Support for Face ID or fingerprint login without mnemonics (FIP-0113)
Most crypto applications require mnemonics—a string of random words serving as the wallet’s master key. Losing it means permanent loss of access. Some enterprise IT teams prefer to avoid approving software with such risk features.

FIP-0113 allows Filecoin smart contracts to verify signatures from passkey systems that users already rely on, such as Face ID, fingerprint scanners, and hardware security keys. It achieves this by adding native support for secp256r1 in FEVM, the cryptographic standard behind passkeys on Apple, Android, and Windows devices (including WebAuthn and FIDO2). The new precompiled contracts make this verification fast and low-cost at the protocol layer.

Passkeys are increasingly recognized as a standard for secure authentication by security teams during SaaS procurement. Filecoin applications built on this standard can offer login flows that require no browser extensions or mnemonics, meeting enterprise IT standards. For organizations evaluating Filecoin for production workloads, this removes a common barrier to adoption.

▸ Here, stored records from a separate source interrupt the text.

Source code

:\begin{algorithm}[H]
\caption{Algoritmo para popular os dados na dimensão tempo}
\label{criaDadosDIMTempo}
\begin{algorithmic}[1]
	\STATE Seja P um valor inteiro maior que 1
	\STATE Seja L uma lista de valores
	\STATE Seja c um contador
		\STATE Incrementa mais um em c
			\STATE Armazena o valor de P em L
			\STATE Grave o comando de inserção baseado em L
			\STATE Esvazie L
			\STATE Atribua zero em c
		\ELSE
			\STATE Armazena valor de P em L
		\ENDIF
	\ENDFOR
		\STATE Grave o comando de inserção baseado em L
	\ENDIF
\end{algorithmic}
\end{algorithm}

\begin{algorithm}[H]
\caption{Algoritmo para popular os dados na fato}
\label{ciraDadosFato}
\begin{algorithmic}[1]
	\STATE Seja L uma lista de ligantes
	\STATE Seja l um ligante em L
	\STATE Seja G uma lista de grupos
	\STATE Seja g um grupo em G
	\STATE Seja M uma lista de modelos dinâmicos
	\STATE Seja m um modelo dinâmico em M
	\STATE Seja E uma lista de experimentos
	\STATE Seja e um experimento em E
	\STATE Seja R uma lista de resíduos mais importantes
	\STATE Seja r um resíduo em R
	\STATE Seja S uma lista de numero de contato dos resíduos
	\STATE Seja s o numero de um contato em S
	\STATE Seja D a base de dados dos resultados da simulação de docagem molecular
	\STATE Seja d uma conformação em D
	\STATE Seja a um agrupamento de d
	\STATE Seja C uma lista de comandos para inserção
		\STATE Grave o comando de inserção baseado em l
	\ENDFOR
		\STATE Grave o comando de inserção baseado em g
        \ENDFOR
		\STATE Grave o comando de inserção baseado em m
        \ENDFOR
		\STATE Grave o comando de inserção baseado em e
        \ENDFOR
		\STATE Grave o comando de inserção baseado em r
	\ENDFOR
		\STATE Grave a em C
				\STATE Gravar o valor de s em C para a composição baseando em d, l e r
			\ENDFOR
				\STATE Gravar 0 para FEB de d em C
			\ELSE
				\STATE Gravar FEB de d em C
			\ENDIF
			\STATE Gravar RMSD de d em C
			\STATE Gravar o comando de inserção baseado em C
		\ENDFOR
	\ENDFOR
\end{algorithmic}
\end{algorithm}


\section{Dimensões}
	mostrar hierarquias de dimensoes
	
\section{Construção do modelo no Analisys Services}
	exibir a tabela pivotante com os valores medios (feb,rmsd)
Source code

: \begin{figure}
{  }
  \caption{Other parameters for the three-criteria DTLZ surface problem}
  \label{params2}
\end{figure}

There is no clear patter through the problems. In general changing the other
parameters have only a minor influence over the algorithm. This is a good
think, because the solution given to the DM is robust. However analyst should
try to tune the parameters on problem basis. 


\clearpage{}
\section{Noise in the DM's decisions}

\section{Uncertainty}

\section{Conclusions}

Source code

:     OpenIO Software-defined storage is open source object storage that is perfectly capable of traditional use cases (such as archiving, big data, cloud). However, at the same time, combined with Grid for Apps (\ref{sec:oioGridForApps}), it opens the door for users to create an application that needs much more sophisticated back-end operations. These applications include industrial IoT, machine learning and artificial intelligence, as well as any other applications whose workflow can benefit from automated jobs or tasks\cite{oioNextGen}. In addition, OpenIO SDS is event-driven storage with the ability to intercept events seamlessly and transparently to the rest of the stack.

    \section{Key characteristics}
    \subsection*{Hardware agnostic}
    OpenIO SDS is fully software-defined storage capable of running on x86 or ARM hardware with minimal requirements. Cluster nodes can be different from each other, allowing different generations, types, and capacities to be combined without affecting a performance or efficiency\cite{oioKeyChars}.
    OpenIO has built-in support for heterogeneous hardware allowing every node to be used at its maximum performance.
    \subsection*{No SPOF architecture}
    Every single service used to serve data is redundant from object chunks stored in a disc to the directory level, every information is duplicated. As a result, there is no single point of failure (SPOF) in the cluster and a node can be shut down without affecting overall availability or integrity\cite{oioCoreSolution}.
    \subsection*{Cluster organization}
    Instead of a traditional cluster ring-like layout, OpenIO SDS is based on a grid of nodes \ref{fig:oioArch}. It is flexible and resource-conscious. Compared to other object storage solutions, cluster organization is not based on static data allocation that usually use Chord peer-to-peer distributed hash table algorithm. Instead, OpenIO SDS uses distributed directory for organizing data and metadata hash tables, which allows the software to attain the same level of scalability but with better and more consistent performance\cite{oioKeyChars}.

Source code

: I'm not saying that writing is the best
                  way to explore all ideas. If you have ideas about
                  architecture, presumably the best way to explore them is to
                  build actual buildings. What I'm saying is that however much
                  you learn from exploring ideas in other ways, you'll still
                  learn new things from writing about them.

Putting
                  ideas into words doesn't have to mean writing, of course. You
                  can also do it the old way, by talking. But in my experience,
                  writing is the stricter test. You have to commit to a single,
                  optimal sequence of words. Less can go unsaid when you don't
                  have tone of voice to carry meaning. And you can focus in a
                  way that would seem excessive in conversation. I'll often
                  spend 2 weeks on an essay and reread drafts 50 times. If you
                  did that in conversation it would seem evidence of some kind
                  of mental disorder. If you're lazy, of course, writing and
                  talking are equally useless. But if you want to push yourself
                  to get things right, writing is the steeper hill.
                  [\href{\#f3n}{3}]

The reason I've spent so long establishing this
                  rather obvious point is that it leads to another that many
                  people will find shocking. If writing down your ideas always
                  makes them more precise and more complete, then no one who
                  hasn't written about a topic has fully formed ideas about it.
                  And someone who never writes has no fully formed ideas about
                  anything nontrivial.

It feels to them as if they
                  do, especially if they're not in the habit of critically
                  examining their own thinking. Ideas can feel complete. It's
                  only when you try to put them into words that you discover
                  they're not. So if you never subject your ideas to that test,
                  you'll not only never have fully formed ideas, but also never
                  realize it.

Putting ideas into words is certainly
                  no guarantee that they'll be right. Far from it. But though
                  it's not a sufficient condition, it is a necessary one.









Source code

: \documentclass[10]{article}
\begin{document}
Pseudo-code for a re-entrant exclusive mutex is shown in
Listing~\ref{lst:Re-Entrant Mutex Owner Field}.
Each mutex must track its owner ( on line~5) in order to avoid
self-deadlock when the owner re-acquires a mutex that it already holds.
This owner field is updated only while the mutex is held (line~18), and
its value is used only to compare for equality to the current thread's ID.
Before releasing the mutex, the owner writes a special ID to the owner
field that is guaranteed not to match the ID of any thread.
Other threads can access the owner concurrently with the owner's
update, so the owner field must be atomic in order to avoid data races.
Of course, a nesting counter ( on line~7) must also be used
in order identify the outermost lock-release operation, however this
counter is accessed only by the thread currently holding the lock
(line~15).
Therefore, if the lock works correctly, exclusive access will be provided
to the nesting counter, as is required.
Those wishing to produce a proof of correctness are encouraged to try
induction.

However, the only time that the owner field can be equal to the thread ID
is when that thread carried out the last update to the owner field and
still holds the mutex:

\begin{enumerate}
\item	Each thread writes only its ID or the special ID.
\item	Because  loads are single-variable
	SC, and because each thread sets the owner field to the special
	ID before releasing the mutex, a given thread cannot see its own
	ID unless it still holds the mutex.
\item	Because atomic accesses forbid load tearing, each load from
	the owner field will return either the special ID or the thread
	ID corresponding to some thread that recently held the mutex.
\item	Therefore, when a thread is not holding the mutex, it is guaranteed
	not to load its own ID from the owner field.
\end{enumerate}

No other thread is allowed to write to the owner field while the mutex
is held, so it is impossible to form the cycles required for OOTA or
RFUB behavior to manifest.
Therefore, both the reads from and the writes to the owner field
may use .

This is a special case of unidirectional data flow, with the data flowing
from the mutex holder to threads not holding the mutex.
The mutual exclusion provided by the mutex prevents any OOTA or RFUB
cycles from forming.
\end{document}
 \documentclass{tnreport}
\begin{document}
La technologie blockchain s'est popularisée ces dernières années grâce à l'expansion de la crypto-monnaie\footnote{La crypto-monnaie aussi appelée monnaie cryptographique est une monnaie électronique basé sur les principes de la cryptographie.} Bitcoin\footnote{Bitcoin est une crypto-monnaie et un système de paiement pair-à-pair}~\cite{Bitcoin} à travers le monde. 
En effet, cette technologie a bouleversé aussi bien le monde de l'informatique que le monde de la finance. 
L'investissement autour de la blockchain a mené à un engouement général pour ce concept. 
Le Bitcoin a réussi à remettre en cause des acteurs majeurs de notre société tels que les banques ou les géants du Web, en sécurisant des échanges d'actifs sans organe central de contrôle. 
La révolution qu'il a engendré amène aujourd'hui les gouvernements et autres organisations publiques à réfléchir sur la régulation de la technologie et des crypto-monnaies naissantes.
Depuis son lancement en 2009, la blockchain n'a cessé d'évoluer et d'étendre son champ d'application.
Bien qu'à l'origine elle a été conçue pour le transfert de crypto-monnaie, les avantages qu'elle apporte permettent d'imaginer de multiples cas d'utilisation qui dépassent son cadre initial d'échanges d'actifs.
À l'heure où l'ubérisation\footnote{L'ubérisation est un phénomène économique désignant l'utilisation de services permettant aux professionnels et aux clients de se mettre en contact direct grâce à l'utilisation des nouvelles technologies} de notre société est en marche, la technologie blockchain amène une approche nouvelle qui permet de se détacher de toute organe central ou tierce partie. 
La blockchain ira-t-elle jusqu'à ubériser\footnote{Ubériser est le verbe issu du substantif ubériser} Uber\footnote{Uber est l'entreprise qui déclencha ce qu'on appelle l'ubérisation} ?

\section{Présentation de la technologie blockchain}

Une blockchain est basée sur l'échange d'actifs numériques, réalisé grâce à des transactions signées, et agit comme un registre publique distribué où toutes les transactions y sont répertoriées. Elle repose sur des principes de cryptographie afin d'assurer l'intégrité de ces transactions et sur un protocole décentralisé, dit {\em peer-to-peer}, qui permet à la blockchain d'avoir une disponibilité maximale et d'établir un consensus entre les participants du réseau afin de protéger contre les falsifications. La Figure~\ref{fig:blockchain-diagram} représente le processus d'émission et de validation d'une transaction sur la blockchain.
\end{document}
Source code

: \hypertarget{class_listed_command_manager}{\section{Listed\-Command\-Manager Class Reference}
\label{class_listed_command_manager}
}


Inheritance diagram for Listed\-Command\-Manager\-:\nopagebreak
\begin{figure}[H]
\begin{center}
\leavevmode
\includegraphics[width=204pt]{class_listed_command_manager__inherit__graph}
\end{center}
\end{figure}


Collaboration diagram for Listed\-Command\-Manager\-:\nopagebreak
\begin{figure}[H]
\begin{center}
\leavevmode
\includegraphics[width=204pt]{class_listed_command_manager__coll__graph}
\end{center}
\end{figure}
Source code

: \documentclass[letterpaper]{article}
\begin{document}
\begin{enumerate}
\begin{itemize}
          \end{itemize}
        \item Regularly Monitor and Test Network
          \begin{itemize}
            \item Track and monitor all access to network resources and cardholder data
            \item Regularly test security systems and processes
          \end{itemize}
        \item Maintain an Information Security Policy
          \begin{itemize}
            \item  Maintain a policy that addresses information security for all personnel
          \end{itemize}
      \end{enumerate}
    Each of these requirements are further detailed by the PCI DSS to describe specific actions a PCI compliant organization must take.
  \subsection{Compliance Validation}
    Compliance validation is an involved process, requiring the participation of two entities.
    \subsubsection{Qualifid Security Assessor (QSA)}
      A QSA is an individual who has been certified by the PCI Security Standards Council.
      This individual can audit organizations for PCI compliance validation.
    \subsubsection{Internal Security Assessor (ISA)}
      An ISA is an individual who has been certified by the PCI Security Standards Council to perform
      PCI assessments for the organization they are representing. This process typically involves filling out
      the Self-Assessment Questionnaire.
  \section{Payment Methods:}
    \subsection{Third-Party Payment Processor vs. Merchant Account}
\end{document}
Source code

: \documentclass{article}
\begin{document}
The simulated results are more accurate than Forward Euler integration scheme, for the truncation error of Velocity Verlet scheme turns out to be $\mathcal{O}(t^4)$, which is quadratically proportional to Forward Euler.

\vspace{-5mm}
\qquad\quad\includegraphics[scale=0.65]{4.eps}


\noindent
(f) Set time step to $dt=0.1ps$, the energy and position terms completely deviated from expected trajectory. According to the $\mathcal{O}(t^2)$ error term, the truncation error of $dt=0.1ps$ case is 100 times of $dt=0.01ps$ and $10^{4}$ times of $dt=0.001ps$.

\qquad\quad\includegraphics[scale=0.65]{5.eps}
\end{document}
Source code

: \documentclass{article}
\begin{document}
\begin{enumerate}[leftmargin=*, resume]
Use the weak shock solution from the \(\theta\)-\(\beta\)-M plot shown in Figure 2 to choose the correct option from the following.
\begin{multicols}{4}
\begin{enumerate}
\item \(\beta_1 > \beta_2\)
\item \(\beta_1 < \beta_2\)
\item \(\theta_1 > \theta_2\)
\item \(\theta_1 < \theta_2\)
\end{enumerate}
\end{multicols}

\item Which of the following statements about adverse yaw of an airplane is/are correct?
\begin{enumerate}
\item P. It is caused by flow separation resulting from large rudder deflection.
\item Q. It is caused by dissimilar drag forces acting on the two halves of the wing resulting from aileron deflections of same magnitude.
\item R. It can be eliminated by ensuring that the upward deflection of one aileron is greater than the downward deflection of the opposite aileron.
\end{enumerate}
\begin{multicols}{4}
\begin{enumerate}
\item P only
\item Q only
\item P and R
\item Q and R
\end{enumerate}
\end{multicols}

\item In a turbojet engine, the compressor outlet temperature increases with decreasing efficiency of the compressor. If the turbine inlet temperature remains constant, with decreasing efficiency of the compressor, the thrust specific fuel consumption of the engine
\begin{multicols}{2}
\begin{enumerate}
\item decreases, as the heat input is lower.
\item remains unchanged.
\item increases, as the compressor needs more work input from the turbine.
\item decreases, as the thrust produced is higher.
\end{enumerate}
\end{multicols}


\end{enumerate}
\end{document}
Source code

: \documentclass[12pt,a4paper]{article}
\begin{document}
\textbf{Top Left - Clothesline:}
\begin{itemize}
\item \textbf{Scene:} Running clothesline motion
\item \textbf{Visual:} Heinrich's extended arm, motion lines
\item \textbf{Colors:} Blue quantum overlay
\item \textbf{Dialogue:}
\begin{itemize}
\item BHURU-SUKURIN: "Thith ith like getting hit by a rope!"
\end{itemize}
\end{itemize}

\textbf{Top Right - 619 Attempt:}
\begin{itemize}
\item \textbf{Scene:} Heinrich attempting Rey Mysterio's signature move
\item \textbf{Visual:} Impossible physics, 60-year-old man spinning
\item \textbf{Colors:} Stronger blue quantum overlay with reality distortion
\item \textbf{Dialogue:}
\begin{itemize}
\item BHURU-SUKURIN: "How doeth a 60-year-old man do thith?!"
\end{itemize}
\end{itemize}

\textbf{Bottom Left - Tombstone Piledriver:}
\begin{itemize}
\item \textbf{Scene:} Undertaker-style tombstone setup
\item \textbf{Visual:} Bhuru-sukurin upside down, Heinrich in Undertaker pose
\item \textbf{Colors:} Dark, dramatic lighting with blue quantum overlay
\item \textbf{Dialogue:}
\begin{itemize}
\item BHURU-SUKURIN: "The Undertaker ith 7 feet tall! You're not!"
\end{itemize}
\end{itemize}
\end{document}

Transaction costs now reflect Filecoin’s actual operation mode (FIP-0115)
Storage providers need to model their costs for sustainable operation; developers need stable economic models for reliable service pricing; users want to understand costs before submitting transactions. FIP-0115 redesigns the base fee mechanism around a signal that truly reflects Filecoin’s congestion, improving all three aspects.

Filecoin’s block production differs from Ethereum’s, with multiple proposers per round instead of one. The previous mechanism measured block utilization, a signal calibrated for single-producer systems. FIP-0115 replaces this with a ratio of tips to base fee, which more accurately reflects real demand. When tips are unusually high relative to the base fee, the mechanism raises the base fee; when tips fall, it lowers it.

This results in better price discovery for users, more predictable costs for storage providers, and a more balanced relationship between fees paid to proposers and protocol burn fees. Users may not notice the underlying math, but they will feel that applications become cheaper and more reliable.

Given the new dynamic base fee, storage providers and tooling developers should review Gas configurations according to the updated guidelines in FIP-0115. A predictable provider economy is fundamental to building a sustainable storage market on this network.

Developer tools synchronized with Ethereum (FIP-0114)
Adding the “Count Leading Zeros” (CLZ) opcode in FEVM, consistent with the corresponding change in Ethereum’s Fusaka upgrade. CLZ is a low-level operation common in intensive math calculations, data compression, and zero-knowledge proof systems. This keeps Filecoin’s developer tools aligned as both protocols evolve together.

Community Collaboration
The “Fire Horse” upgrade is the result of collaboration among the core development team, Lotus, Forest, Venus#, Curio implementation teams, and the broader Filecoin community. Thanks to everyone who contributed code, reviews, testing, and discussions to make this upgrade possible.

Next Steps
Planning for the next upgrade has already begun.